■ What needs to be done
Where in the records does the word "Modulator" appear? Copy each line that holds it.

START Material supplied

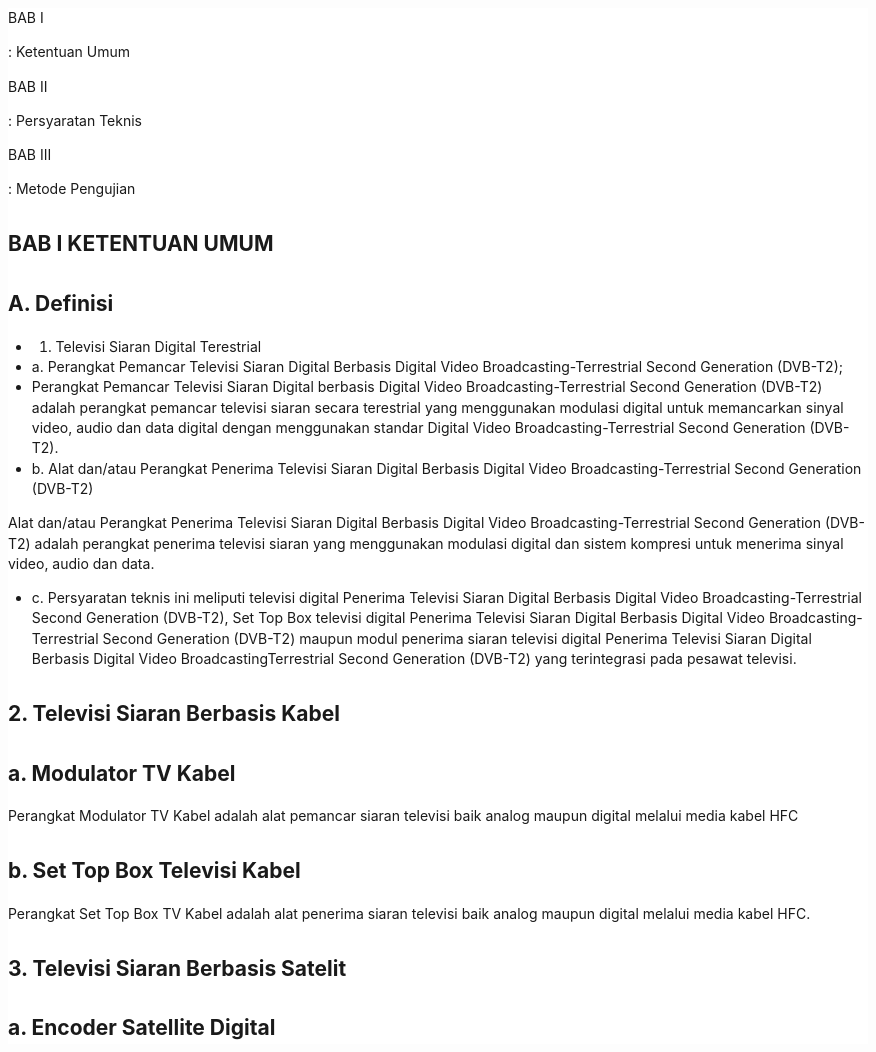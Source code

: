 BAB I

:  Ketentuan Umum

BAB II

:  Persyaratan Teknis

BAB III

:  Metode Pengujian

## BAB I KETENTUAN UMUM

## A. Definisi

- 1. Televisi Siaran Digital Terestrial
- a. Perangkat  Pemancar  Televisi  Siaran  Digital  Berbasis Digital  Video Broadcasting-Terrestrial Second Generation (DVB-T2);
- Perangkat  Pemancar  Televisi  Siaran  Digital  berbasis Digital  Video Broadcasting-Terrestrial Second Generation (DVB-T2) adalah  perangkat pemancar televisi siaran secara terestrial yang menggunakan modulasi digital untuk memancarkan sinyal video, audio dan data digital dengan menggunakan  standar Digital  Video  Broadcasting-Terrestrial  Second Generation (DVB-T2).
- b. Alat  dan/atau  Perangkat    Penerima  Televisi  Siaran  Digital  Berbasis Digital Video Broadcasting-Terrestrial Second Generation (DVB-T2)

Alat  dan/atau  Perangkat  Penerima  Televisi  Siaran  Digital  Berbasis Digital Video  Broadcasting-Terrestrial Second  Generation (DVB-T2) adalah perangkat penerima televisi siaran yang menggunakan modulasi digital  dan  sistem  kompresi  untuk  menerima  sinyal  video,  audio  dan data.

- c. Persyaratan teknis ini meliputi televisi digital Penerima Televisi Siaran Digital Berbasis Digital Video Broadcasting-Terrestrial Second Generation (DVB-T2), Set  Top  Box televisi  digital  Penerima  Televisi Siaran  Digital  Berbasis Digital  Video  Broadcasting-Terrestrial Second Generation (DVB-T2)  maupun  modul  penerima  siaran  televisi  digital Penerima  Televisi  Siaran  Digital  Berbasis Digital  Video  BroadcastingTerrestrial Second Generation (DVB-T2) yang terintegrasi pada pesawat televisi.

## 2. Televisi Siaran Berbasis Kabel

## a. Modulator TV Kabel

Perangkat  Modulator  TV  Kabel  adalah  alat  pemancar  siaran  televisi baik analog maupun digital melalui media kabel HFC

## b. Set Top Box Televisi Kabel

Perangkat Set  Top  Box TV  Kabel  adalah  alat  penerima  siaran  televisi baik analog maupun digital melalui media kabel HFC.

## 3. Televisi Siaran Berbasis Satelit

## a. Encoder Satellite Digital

END Material supplied
START Material supplied

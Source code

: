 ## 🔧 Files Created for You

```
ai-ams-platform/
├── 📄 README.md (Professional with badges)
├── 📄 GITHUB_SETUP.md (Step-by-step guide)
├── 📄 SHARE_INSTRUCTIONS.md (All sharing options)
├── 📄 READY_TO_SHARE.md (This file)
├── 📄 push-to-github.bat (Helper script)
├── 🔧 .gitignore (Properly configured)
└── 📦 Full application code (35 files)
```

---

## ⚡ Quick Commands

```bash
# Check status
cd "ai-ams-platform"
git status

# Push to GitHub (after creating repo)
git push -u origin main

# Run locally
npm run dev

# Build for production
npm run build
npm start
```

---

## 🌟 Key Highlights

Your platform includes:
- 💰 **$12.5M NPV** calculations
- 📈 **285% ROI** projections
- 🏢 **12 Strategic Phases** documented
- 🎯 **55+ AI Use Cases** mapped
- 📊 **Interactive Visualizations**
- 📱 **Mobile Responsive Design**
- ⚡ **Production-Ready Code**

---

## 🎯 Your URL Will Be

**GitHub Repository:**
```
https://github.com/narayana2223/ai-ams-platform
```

END Material supplied

■ Solution to this problem
## a. Modulator TV Kabel
Perangkat  Modulator  TV  Kabel  adalah  alat  pemancar  siaran  televisi baik analog maupun digital melalui media kabel HFC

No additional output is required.